Ahmet Kartal
26 Février 2022•Mise à jour: 26 Février 2022
AA/Washington
Un haut responsable du Pentagone a déclaré, samedi, que la Russie avait tiré 250 missiles sur des cibles en Ukraine, la plupart sont des missiles balistiques à courte portée.
Le responsable militaire, qui s'exprimait sous couvert d'anonymat, a indiqué, lors d'une conférence de presse virtuelle, que son pays suit de près l'attaque russe contre l'Ukraine.
"Depuis ce matin, nous avons vu la Russie lancer 250 missiles sur l'Ukraine, principalement des missiles balistiques à courte portée", a-t-il ajouté.
Et le responsable américain d'expliquer que les deux parties avaient perdu des soldats lors des affrontements, soulignant que des civils ont été tués et des biens avaient été endommagés, à la suite des frappes aériennes russes.

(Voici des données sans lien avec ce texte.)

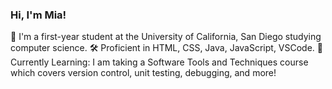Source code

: ### Hi, I'm Mia!

🚌 I'm a first-year student at the University of California, San Diego studying computer science.
🛠️ Proficient in HTML, CSS, Java, JavaScript, VSCode.
🌟 Currently Learning: I am taking a Software Tools and Techniques course which covers version control, unit testing, debugging, and more! 
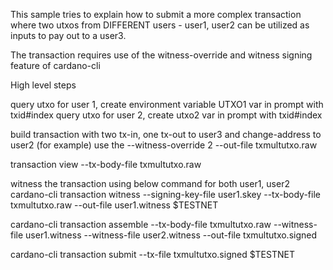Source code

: This sample tries to explain how to submit a more complex transaction where two utxos from DIFFERENT users - user1, user2 can be utilized as inputs to pay out to a user3.

The transaction requires use of the witness-override and witness signing feature of cardano-cli

High level steps

query utxo for user 1, create environment variable UTXO1  var in prompt with txid#index 
query utxo for user 2, create utxo2 var in prompt with txid#index

build transaction with two tx-in, one tx-out to user3 and change-address to user2 (for example)
use the --witness-override 2 --out-file txmultutxo.raw

transaction view --tx-body-file txmultutxo.raw

witness the transaction using below command for both user1, user2
cardano-cli transaction witness --signing-key-file user1.skey --tx-body-file txmultutxo.raw --out-file user1.witness $TESTNET

cardano-cli transaction assemble --tx-body-file txmultutxo.raw --witness-file user1.witness --witness-file user2.witness --out-file txmultutxo.signed

cardano-cli transaction submit --tx-file txmultutxo.signed $TESTNET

En allusion à la déclaration du secrétaire d'Etat américain, Antony Blinken, selon laquelle le département de la Défense des États-Unis compte fournir une aide militaire à l'Ukraine, d'un montant de 350 millions de dollars, sur fond de l'intervention russe en Ukraine, le responsable militaire a précisé que "cette aide comporte des missiles antichars, des armes légères et des munitions".

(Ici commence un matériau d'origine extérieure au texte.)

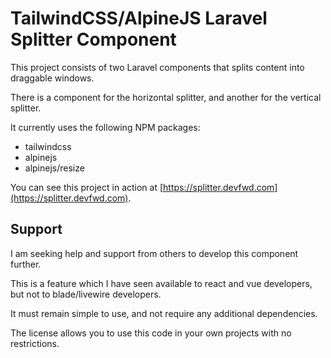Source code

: # TailwindCSS/AlpineJS Laravel Splitter Component

This project consists of two Laravel components that splits content into draggable windows.

There is a component for the horizontal splitter, and another for the vertical splitter.

It currently uses the following NPM packages:

- tailwindcss
- alpinejs
- alpinejs/resize

You can see this project in action at [https://splitter.devfwd.com](https://splitter.devfwd.com).

## Support

I am seeking help and support from others to develop this component further.

This is a feature which I have seen available to react and vue developers, but not to blade/livewire developers.

It must remain simple to use, and not require any additional dependencies.

The license allows you to use this code in your own projects with no restrictions.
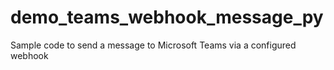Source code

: # demo_teams_webhook_message_py
Sample code to send a message to Microsoft Teams via a configured webhook
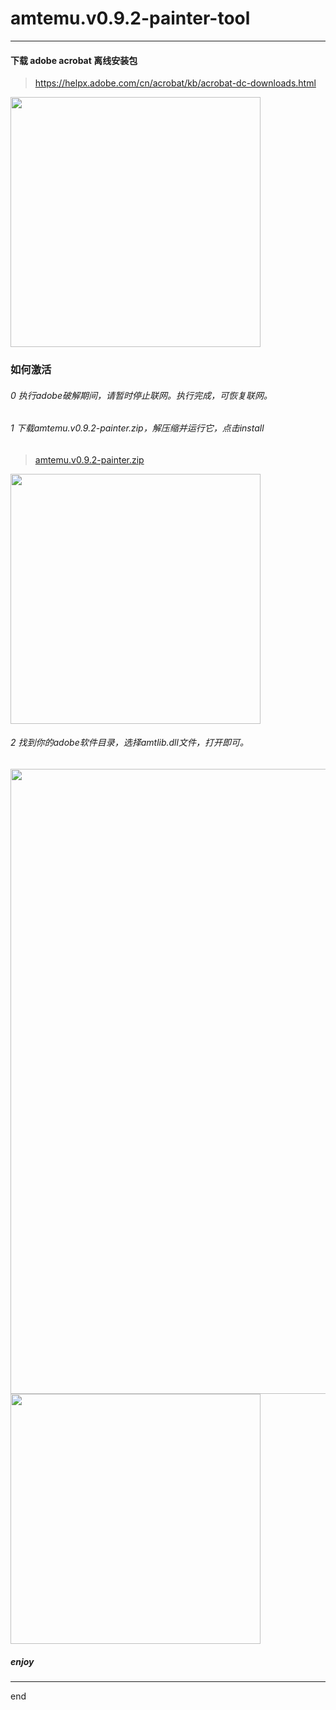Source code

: # amtemu.v0.9.2-painter-tool

---

#### 下载 adobe acrobat 离线安装包

> https://helpx.adobe.com/cn/acrobat/kb/acrobat-dc-downloads.html


<img src="https://raw.githubusercontent.com/dzet-tool-for-quick/amtemu.v0.9.2-painter-tool/master/img/adobe1.png" width="400px" />


### 如何激活

###### 0 执行adobe破解期间，请暂时停止联网。执行完成，可恢复联网。


###### 1 下载amtemu.v0.9.2-painter.zip，解压缩并运行它，点击install

> [amtemu.v0.9.2-painter.zip](https://github.com/dzet-tool-for-quick/amtemu.v0.9.2-painter-tool/raw/master/file/amtemu.v0.9.2-painter.zip)


<img src="https://raw.githubusercontent.com/dzet-tool-for-quick/amtemu.v0.9.2-painter-tool/master/img/adobe2.png" width="400px" />



###### 2 找到你的adobe软件目录，选择amtlib.dll文件，打开即可。


<img src="https://raw.githubusercontent.com/dzet-tool-for-quick/amtemu.v0.9.2-painter-tool/master/img/adobe4.png" width="1000px" />

<img src="https://raw.githubusercontent.com/dzet-tool-for-quick/amtemu.v0.9.2-painter-tool/master/img/adobe5.png" width="400px" />


##### enjoy


---

end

Il a également noté que les Russes sont de plus en plus frustrés par la résistance ukrainienne, expliquant que 50 % des forces russes massées à la frontière ukrainienne, ont été engagées dans le pays.

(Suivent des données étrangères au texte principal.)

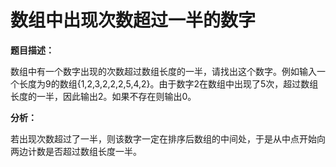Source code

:# 数组中出现次数超过一半的数字

**题目描述：**

数组中有一个数字出现的次数超过数组长度的一半，请找出这个数字。例如输入一个长度为9的数组{1,2,3,2,2,2,5,4,2}。由于数字2在数组中出现了5次，超过数组长度的一半，因此输出2。如果不存在则输出0。

**分析：**

若出现次数超过了一半，则该数字一定在排序后数组的中间处，于是从中点开始向两边计数是否超过数组长度一半。
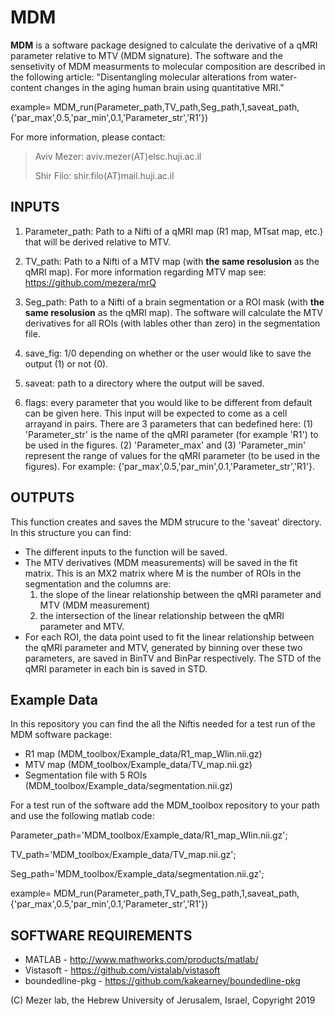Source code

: # MDM #

**MDM** is a software package designed to calculate the derivative of a qMRI parameter relative to
MTV (MDM signature). The software and the sensetivity of MDM measurments to molecular composition are described in the following article:
"Disentangling molecular alterations from water-content changes in the aging human brain using quantitative MRI."

example= MDM_run(Parameter_path,TV_path,Seg_path,1,saveat_path,{'par_max',0.5,'par_min',0.1,'Parameter_str','R1'})

For more information, please contact: 

>Aviv Mezer: aviv.mezer(AT)elsc.huji.ac.il
>
>Shir Filo: shir.filo(AT)mail.huji.ac.il

## INPUTS ###

1) Parameter_path:   Path to a Nifti of a qMRI map (R1 map, MTsat map, etc.) that will be derived relative to MTV. 

2) TV_path:   Path to a Nifti of a MTV map (with **the same resolusion** as the qMRI map). For more information regarding MTV map see: https://github.com/mezera/mrQ

3) Seg_path:   Path to a Nifti of a brain segmentation or a ROI mask (with **the same resolusion** as the qMRI map). The software will calculate the MTV derivatives for all ROIs (with lables other than zero) in the segmentation file.

4) save_fig:   1/0 depending on whether or the user would like to save the output (1) or not (0).

5) saveat:   path to a directory where the output will be saved.

6) flags:   every parameter that you would like to be different from default can be given here. This input will be expected to come as a cell arrayand in pairs. There are 3 parameters that can bedefined here: (1) 'Parameter_str' is the name of the qMRI parameter (for example 'R1') to be used in the figures. (2) 'Parameter_max' and (3) 'Parameter_min' represent the range of values for the qMRI parameter (to be used in the figures). For example: {'par_max',0.5,'par_min',0.1,'Parameter_str','R1'}.   


## OUTPUTS ###

This function creates and saves the MDM strucure to the 'saveat' directory. In this structure you can find:
*  The different inputs to the function will be saved.
*  The MTV derivatives (MDM measurements) will be saved in the fit matrix. This is an MX2 matrix where M is the number of ROIs in the segmentation and the columns are:
	1) the slope of the linear relationship between the qMRI parameter and MTV (MDM measurement)
	2) the intersection of the linear relationship between the qMRI parameter and MTV.
*  For each ROI, the data point used to fit the linear relationship between the qMRI parameter and MTV, generated by binning over these two parameters, are saved in BinTV and BinPar respectively. The STD of the qMRI parameter in each bin is saved in STD.   


## Example Data ###

In this repository you can find the all the Niftis needed for a test run of the MDM software package:
*  R1 map (MDM_toolbox/Example_data/R1_map_Wlin.nii.gz)
*  MTV map (MDM_toolbox/Example_data/TV_map.nii.gz)
*  Segmentation file with 5 ROIs (MDM_toolbox/Example_data/segmentation.nii.gz)   

For a test run of the software add the MDM_toolbox repository to your path and use the following matlab code:

Parameter_path='MDM_toolbox/Example_data/R1_map_Wlin.nii.gz';

TV_path='MDM_toolbox/Example_data/TV_map.nii.gz';

Seg_path='MDM_toolbox/Example_data/segmentation.nii.gz';

example= MDM_run(Parameter_path,TV_path,Seg_path,1,saveat_path,{'par_max',0.5,'par_min',0.1,'Parameter_str','R1'})

## SOFTWARE REQUIREMENTS ###
  
* MATLAB          - http://www.mathworks.com/products/matlab/
* Vistasoft       - https://github.com/vistalab/vistasoft
* boundedline-pkg - https://github.com/kakearney/boundedline-pkg    

(C) Mezer lab, the Hebrew University of Jerusalem, Israel, Copyright 2019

L'intervention militaire de la Russie en Ukraine a suscité l'indignation internationale, tandis que l'Union européenne a imposé des sanctions à de hauts responsables russes dont le ministre de la Défense Sergueï Choïgou.
*La crise du Donbass et l’intervention militaire de la Russie
En 2014, suite aux manifestations populaires qui ont secoué l’Ukraine, le Chef de l’État Viktor Ianoukovitch a fui le pays, laissant ainsi la place à un gouvernement pro-occidental. La crise qui s’en est suivie a vu la Russie envahir la Crimée et annexer illégalement ce territoire ukrainien, puis appuyer les revendications indépendantistes des régions ukrainiennes de Donetsk et Louhansk, majoritairement russophones.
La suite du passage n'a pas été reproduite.